Donaldson was first introduced to the world of technology through her father, a mechanical engineer. “He really wanted us to be astronauts, so he bought us one of the first home computers called the VIC-20,” she said, adding, “There is something about a girl having her father’s permission to pursue a male-dominated world that helps a lot.”
Donaldson shared a talent and affinity for math and studied it at the University of California, Berkeley, where she also learned coding.
She explained, “I went to Cal thinking I would major in math, but I took as many coding classes as I could just because it was on the rise. It wasn’t super popular yet, but people were starting to code.”
However, the courses were dominated by men. “I was usually the only woman in my math and coding classes,” she said.
Donaldson experienced this further when she interned for the Chief Aerodynamics Scientist at NASA. “I walked into the aerodynamics building, and they didn’t have any other women except the secretaries. They were so excited I was there because it meant they could finally be part of the co-ed softball league.”
Years later, Donaldson still sees the same phenomenon at M-A. She said, “My classes are still easily two-thirds men. I don’t know why that is.”
Donaldson hopes female students are not intimidated by the course. “The average scores for the women in my classes are a standard deviation above the men’s scores,” she said. “As a rule, women do really well in the class.”
She also wants students to understand that taking computer science does not mean you have to become a computer scientist, but it will provide you with a helpful skill set for many different professions. She said, “Whatever job you choose to pursue, you will be coming in with a wider skill set than most. In most fields nowadays, having a little bit of coding knowledge absolutely gives you a leg up.”

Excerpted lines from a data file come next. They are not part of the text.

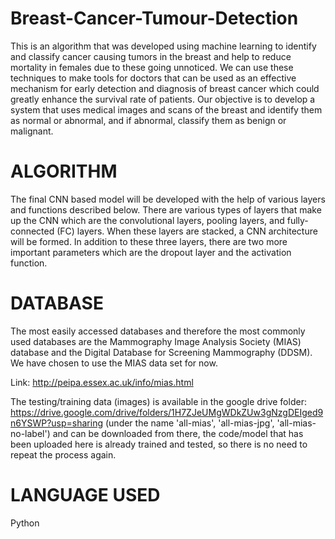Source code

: # Breast-Cancer-Tumour-Detection
This is an algorithm that was developed using machine learning to identify and classify cancer
causing tumors in the breast and help to reduce mortality in females due to these going
unnoticed. We can use these techniques to make tools for doctors that can be used as an
effective mechanism for early detection and diagnosis of breast cancer which could greatly
enhance the survival rate of patients. Our objective is to develop a system that uses medical
images and scans of the breast and identify them as normal or abnormal, and if abnormal,
classify them as benign or malignant.

# ALGORITHM
The final CNN based model will be developed with the help of various layers and functions
described below. There are various types of layers that make up the CNN which are the
convolutional layers, pooling layers, and fully-connected (FC) layers. When these layers are
stacked, a CNN architecture will be formed. In addition to these three layers, there are two
more important parameters which are the dropout layer and the activation function.

# DATABASE
The most easily accessed databases and therefore the most commonly used databases are the
Mammography Image Analysis Society (MIAS) database and the Digital Database for
Screening Mammography (DDSM). We have chosen to use the MIAS data set for now.

Link: http://peipa.essex.ac.uk/info/mias.html 

The testing/training data (images) is available in the 
google drive folder: https://drive.google.com/drive/folders/1H7ZJeUMgWDkZUw3gNzgDEIged9n6YSWP?usp=sharing
(under the name 'all-mias', 'all-mias-jpg', 'all-mias-no-label') and can be downloaded from there, the code/model
that has been uploaded here is already trained and tested, so there is no need to repeat the
process again.

# LANGUAGE USED
Python
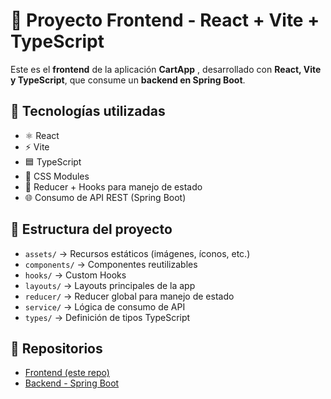 # 🛒 Proyecto Frontend - React + Vite + TypeScript

Este es el **frontend** de la aplicación **CartApp** , desarrollado con **React, Vite y TypeScript**, que consume un **backend en Spring Boot**.

## 🚀 Tecnologías utilizadas
- ⚛️ React 
- ⚡ Vite
- 🟦 TypeScript
- 🎨 CSS Modules
- 🔄 Reducer + Hooks para manejo de estado
- 🌐 Consumo de API REST (Spring Boot)

## 📂 Estructura del proyecto
- `assets/` → Recursos estáticos (imágenes, íconos, etc.)
- `components/` → Componentes reutilizables
- `hooks/` → Custom Hooks
- `layouts/` → Layouts principales de la app
- `reducer/` → Reducer global para manejo de estado
- `service/` → Lógica de consumo de API
- `types/` → Definición de tipos TypeScript

## 🔗 Repositorios
- [Frontend (este repo)](https://github.com/crisomarjs/frontend-cartapp)
- [Backend - Spring Boot](https://github.com/crisomarjs/backend-cartapp-springboot)
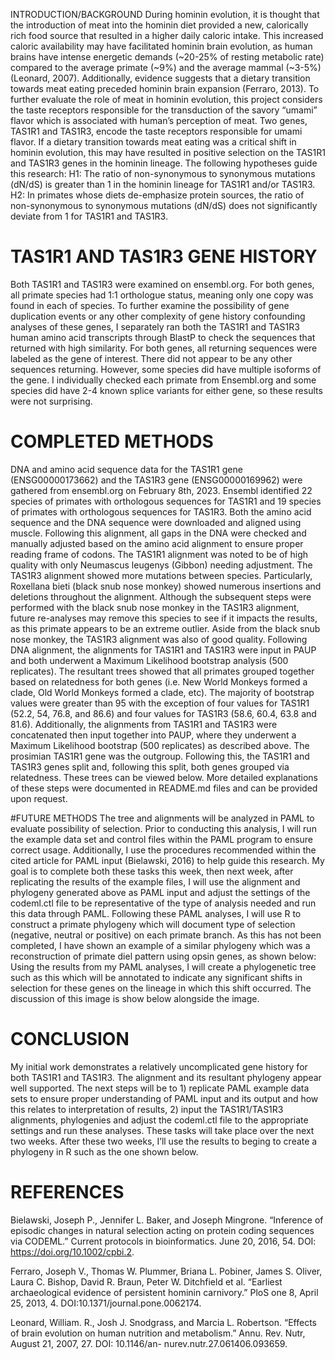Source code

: INTRODUCTION/BACKGROUND
During hominin evolution, it is thought that the introduction of meat into 
the hominin diet provided a new, calorically rich food source that 
resulted in a higher daily caloric intake. This increased caloric 
availability may have facilitated hominin brain evolution, as human brains 
have intense energetic demands (~20-25% of resting metabolic rate) 
compared to the average primate (~9%) and the average mammal (~3-5%) 
(Leonard, 2007). Additionally, evidence suggests that a dietary transition 
towards meat eating preceded hominin brain expansion (Ferraro, 2013). To 
further evaluate the role of meat in hominin evolution, this project 
considers the taste receptors responsible for the transduction of the 
savory “umami” flavor which is associated with human’s perception of meat. 
Two genes, TAS1R1 and TAS1R3, encode the taste receptors responsible for 
umami flavor. If a dietary transition towards meat eating was a critical 
shift in hominin evolution, this may have resulted in positive selection 
on the TAS1R1 and TAS1R3 genes in the hominin lineage. The following 
hypotheses guide this research: H1: The ratio of non-synonymous to 
synonymous mutations (dN/dS) is greater than 1 in the hominin lineage for 
TAS1R1 and/or TAS1R3. H2: In primates whose diets de-emphasize protein 
sources, the ratio of non-synonymous to synonymous mutations (dN/dS) does 
not significantly deviate from 1 for TAS1R1 and TAS1R3.

# TAS1R1 AND TAS1R3 GENE HISTORY
Both TAS1R1 and TAS1R3 were examined on ensembl.org. For both genes, all 
primate species had 1:1 orthologue status, meaning only one copy was found 
in each of species. To further examine the possibility of gene duplication 
events or any other complexity of gene history confounding analyses of 
these genes, I separately ran both the TAS1R1 and TAS1R3 human amino acid 
transcripts through BlastP to check the sequences that returned with high 
similarity. For both genes, all returning sequences were labeled as the 
gene of interest. There did not appear to be any other sequences 
returning. However, some species did have multiple isoforms of the gene. I 
individually checked each primate from Ensembl.org and some species did 
have 2-4 known splice variants for either gene, so these results were not 
surprising.

# COMPLETED METHODS
DNA and amino acid sequence data for the TAS1R1 gene (ENSG00000173662) and 
the TAS1R3 gene (ENSG00000169962) were gathered from ensembl.org on 
February 8th, 2023. Ensembl identified 22 species of primates with 
orthologous sequences for TAS1R1 and 19 species of primates with 
orthologous sequences for TAS1R3. Both the amino acid sequence and the DNA 
sequence were downloaded and aligned using muscle. Following this 
alignment, all gaps in the DNA were checked and manually adjusted based on 
the amino acid alignment to ensure proper reading frame of codons. The 
TAS1R1 alignment was noted to be of high quality with only Neumascus 
leugenys (Gibbon) needing adjustment. The TAS1R3 alignment showed more 
mutations between species. Particularly, Roxellana bieti (black snub nose 
monkey) showed numerous insertions and deletions throughout the alignment. 
Although the subsequent steps were performed with the black snub nose 
monkey in the TAS1R3 alignment, future re-analyses may remove this species 
to see if it impacts the results, as this primate appears to be an extreme 
outlier. Aside from the black snub nose monkey, the TAS1R3 alignment was 
also of good quality. Following DNA alignment, the alignments for TAS1R1 
and TAS1R3 were input in PAUP and both underwent a Maximum 
Likelihood bootstrap analysis (500 replicates). The resultant trees showed 
that all primates grouped together based on relatedness for both genes 
(i.e. New World Monkeys formed a clade, Old World Monkeys formed a clade, 
etc). The majority of bootstrap values were greater than 95 with the 
exception of four values for TAS1R1 (52.2, 54, 76.8, and 86.6) and four 
values for TAS1R3 (58.6, 60.4, 63.8 and 81.6). Additionally, the 
alignments from TAS1R1 and TAS1R3 were concatenated then input together 
into PAUP, where they underwent a Maximum Likelihood bootstrap (500 
replicates) as described above. The prosimian TAS1R1 gene was the 
outgroup. Following this, the TAS1R1 and TAS1R3 genes split and, following 
this split, both genes grouped via relatedness. These trees can be viewed 
below. More detailed explanations of these steps were documented in 
README.md files and can be provided upon request.

#FUTURE METHODS
The tree and alignments will be analyzed in PAML to evaluate possibility 
of selection. Prior to conducting this analysis, I will run the example 
data set and control files within the PAML program to ensure correct 
usage. Additionally, I use the procedures recommended within the cited 
article for PAML input (Bielawski, 2016) to help guide this research. My 
goal is to complete both these tasks this week, then next week, after 
replicating the results of the example files, I will use the alignment and 
phylogeny generated above as PAML input and adjust the settings of the 
codeml.ctl file to be representative of the type of analysis needed and 
run this data through PAML. Following these PAML analyses, I will use R to 
construct a primate phylogeny which will document type of selection 
(negative, neutral or positive) on each primate branch. As this has not 
been completed, I have shown an example of a similar phylogeny which was a 
reconstruction of primate diel pattern using opsin genes, as shown below:
Using the results from my PAML analyses, I will create a phylogenetic tree 
such as this which will be annotated to indicate any significant shifts in 
selection for these genes on the lineage in which this shift occurred. The 
discussion of this image is show below alongside the image. 

# CONCLUSION
My initial work demonstrates a relatively uncomplicated gene history for 
both TAS1R1 and TAS1R3. The alignment and its resultant phylogeny appear 
well supported. The next steps will be to 1) replicate PAML example data 
sets to ensure proper understanding of PAML input and its output and how 
this relates to interpretation of results, 2) input the TAS1R1/TAS1R3 
alignments, phylogenies and adjust the codeml.ctl file to the appropriate 
settings and run these analyses. These tasks will take place over the next 
two weeks. After these two weeks, I’ll use the results to beging to create 
a phylogeny in R such as the one shown below.

# REFERENCES
Bielawski, Joseph P., Jennifer L. Baker, and Joseph Mingrone. “Inference 
of episodic changes in natural selection acting on protein coding 
sequences via CODEML.” Current protocols in bioinformatics. June 20, 2016, 
54. DOI: https://doi.org/10.1002/cpbi.2.

Ferraro, Joseph V., Thomas W. Plummer, Briana L. Pobiner, James S. Oliver, 
Laura C. Bishop, David R. Braun, Peter W. Ditchfield et al. “Earliest 
archaeological evidence of persistent hominin carnivory.” PloS one 8, 
April 25, 2013, 4. DOI:10.1371/journal.pone.0062174.

Leonard, William. R., Josh J. Snodgrass, and Marcia L. Robertson. “Effects 
of brain evolution on human nutrition and metabolism.” Annu. Rev. Nutr, 
August 21, 2007, 27. DOI: 10.1146/an- nurev.nutr.27.061406.093659.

Fronk’s passion for teaching computer science stemmed from her own academic experience. “I started out as an electrical engineering major in college, which at the time had the least number of females than any other engineering field,” she explained, noting that she quickly decided that was not something she wanted to pursue.
“I was sitting in a lecture and I was one of two girls out of about 100 students,” she described. “I turned to the guy sitting next to me, and he was playing video games while the lecture was happening. I asked him a super simple question like ‘What is the homework assignment?’ and he looked at me, didn’t say anything, and then went back to playing his video games.”

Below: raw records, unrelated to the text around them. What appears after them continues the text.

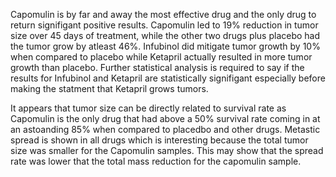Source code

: 
Capomulin is by far and away the most effective drug and the only drug to return signifigant positive results. Capomulin led to 19% 
reduction in tumor size over 45 days of treatment, while the other two drugs plus placebo had the tumor grow by atleast 46%. 
Infubinol did mitigate tumor growth by 10% when compared to placebo while Ketapril actually resulted in more tumor growth than placebo. 
Further statistical analysis is required to say if the results for Infubinol and Ketapril are statistically signifigant especially before making the statment that Ketapril grows tumors. 

It appears that tumor size can be directly related to survival rate as Capomulin is the only drug that had above a 50% survival rate coming in at an astoanding 85% when compared to placedbo and other drugs. Metastic spread is shown in all drugs which is interesting because the total tumor size was smaller for the Capomulin samples. This may show that the spread rate was lower that the total mass reduction for the capomulin sample. 
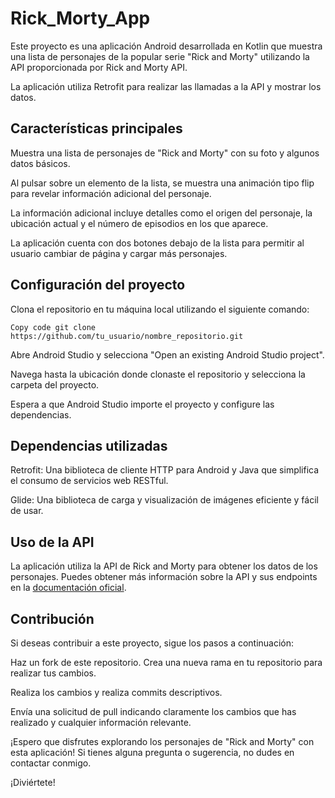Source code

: # Rick_Morty_App

Este proyecto es una aplicación Android desarrollada en Kotlin que muestra una lista de personajes de la popular serie "Rick and Morty" utilizando la API proporcionada por Rick and Morty API.

La aplicación utiliza Retrofit para realizar las llamadas a la API y mostrar los datos.

## Características principales
Muestra una lista de personajes de "Rick and Morty" con su foto y algunos datos básicos.

Al pulsar sobre un elemento de la lista, se muestra una animación tipo flip para revelar información adicional del personaje.

La información adicional incluye detalles como el origen del personaje, la ubicación actual y el número de episodios en los que aparece.

La aplicación cuenta con dos botones debajo de la lista para permitir al usuario cambiar de página y cargar más personajes.

## Configuración del proyecto

Clona el repositorio en tu máquina local utilizando el siguiente comando:

`Copy code git clone https://github.com/tu_usuario/nombre_repositorio.git`

Abre Android Studio y selecciona "Open an existing Android Studio project".

Navega hasta la ubicación donde clonaste el repositorio y selecciona la carpeta del proyecto.

Espera a que Android Studio importe el proyecto y configure las dependencias.

## Dependencias utilizadas

Retrofit: Una biblioteca de cliente HTTP para Android y Java que simplifica el consumo de servicios web RESTful.

Glide: Una biblioteca de carga y visualización de imágenes eficiente y fácil de usar.

## Uso de la API
La aplicación utiliza la API de Rick and Morty para obtener los datos de los personajes. Puedes obtener más información sobre la API y sus endpoints en la [documentación oficial](https://rickandmortyapi.com/documentation/).

## Contribución

Si deseas contribuir a este proyecto, sigue los pasos a continuación:

Haz un fork de este repositorio.
Crea una nueva rama en tu repositorio para realizar tus cambios.

Realiza los cambios y realiza commits descriptivos.

Envía una solicitud de pull indicando claramente los cambios que has realizado y cualquier información relevante.

¡Espero que disfrutes explorando los personajes de "Rick and Morty" con esta aplicación! Si tienes alguna pregunta o sugerencia, no dudes en contactar conmigo.

¡Diviértete!
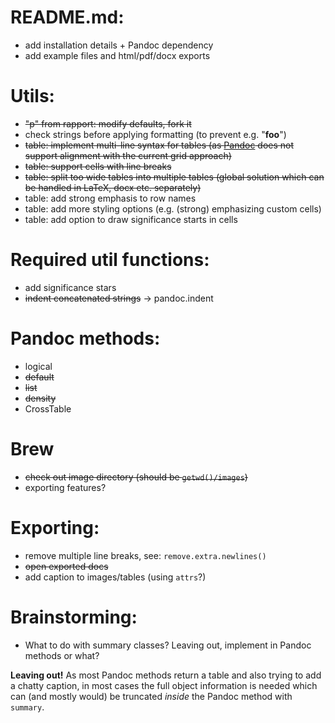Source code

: # README.md:

  * add installation details + Pandoc dependency
  * add example files and html/pdf/docx exports

# Utils:

  * ~~"p" from rapport: modify defaults, fork it~~
  * check strings before applying formatting (to prevent e.g. "****foo****")
  * ~~table: implement multi-line syntax for tables (as [Pandoc](http://johnmacfarlane.net/pandoc) does not support alignment with the current grid approach)~~
  * ~~table: support cells with line breaks~~
  * ~~table: split too wide tables into multiple tables (global solution which can be handled in LaTeX, docx etc. separately)~~
  * table: add strong emphasis to row names
  * table: add more styling options (e.g. (strong) emphasizing custom cells)
  * table: add option to draw significance starts in cells

# Required util functions:

  * add significance stars
  * ~~indent concatenated strings~~ -> pandoc.indent

# Pandoc methods:

  * logical
  * ~~default~~
  * ~~list~~
  * ~~density~~
  * CrossTable

# Brew

  * ~~check out image directory (should be `getwd()/images`)~~
  * exporting features?

# Exporting:

 * remove multiple line breaks, see: `remove.extra.newlines()`
 * ~~open exported docs~~
 * add caption to images/tables (using `attrs`?)

# Brainstorming:

  * What to do with summary classes? Leaving out, implement in Pandoc methods or what?

   **Leaving out!** As most Pandoc methods return a table and also trying to add a chatty caption, in most cases the full object information is needed which can (and mostly would) be truncated *inside* the Pandoc method with `summary`.
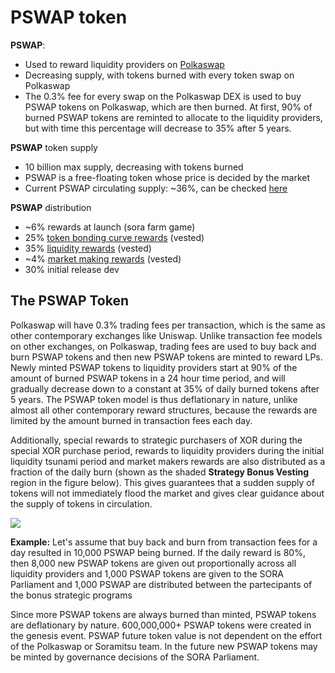 # PSWAP token

**PSWAP**:

* Used to reward liquidity providers on [Polkaswap](https://polkaswap.io/)
* Decreasing supply, with tokens burned with every token swap on Polkaswap
* The 0.3% fee for every swap on the Polkaswap DEX is used to buy PSWAP tokens on Polkaswap, which are then burned. At first, 90% of burned PSWAP tokens are reminted to allocate to the liquidity providers, but with time this percentage will decrease to 35% after 5 years.

**PSWAP** token supply

* 10 billion max supply, decreasing with tokens burned
* PSWAP is a free-floating token whose price is decided by the market
* Current PSWAP circulating supply: \~36%, can be checked [here](https://mof.sora.org/qty/pswap)

**PSWAP** distribution

* \~6% rewards at launch (sora farm game)
* 25% [token bonding curve rewards](https://medium.com/polkaswap/pswap-rewards-part-2-the-sora-token-bonding-curve-70fab4c3f1b8) (vested)
* 35% [liquidity rewards](https://medium.com/polkaswap/pswap-rewards-1-polkaswap-liquidity-reward-farming-3e045d71509) (vested)
* \~4% [market making rewards](https://medium.com/polkaswap/pswap-rewards-part-3-polkaswap-market-making-rebates-1856f62ccfaa) (vested)
* 30% initial release dev&#x20;

## The PSWAP Token

Polkaswap will have 0.3% trading fees per transaction, which is the same as other contemporary exchanges like Uniswap. Unlike transaction fee models on other exchanges, on Polkaswap, trading fees are used to buy back and burn PSWAP tokens and then new PSWAP tokens are minted to reward LPs. Newly minted PSWAP tokens to liquidity providers start at 90% of the amount of burned PSWAP tokens in a 24 hour time period, and will gradually decrease down to a constant at 35% of daily burned tokens after 5 years. The PSWAP token model is thus deflationary in nature, unlike almost all other contemporary reward structures, because the rewards are limited by the amount burned in transaction fees each day.

Additionally, special rewards to strategic purchasers of XOR during the special XOR purchase period, rewards to liquidity providers during the initial liquidity tsunami period and market makers rewards are also distributed as a fraction of the daily burn (shown as the shaded **Strategy Bonus Vesting** region in the figure below). This gives guarantees that a sudden supply of tokens will not immediately flood the market and gives clear guidance about the supply of tokens in circulation.

![](../../.gitbook/assets/1\_22KqrYtGmSfEulqlJKvrnQ.png)

**Example:** Let's assume that buy back and burn from transaction fees for a day resulted in 10,000 PSWAP being burned. If the daily reward is 80%, then 8,000 new PSWAP tokens are given out proportionally across all liquidity providers and 1,000 PSWAP tokens are given to the SORA Parliament and 1,000 PSWAP are distributed between the partecipants of the bonus strategic programs

Since more PSWAP tokens are always burned than minted, PSWAP tokens are deflationary by nature. 600,000,000+ PSWAP tokens were created in the genesis event. PSWAP future token value is not dependent on the effort of the Polkaswap or Soramitsu team. In the future new PSWAP tokens may be minted by governance decisions of the SORA Parliament.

Fronk was determined to ensure that this discrimination didn’t happen at M-A, so when she and Donaldson started at the school in 2014, the pair worked together to develop an inclusive and welcoming program.
She advised, “Don’t be afraid to try. CS is challenging, but I do think that the teachers here, like Ms. Donaldson, are so kind and willing to work with you. If you are up for the challenge, there’s lots of support here.”
Donaldson and Fronk’s stories reflect that discrimination is still prevalent in STEM, but they also serve as a reminder to all young women that they are capable of achieving success in any field they desire.
Donaldson and Fronk have created an inclusive computer science community and continue to inspire every student to reach their coding goals, in the hopes of a future that sees gender parity in professional and academic spaces that women were historically discouraged from.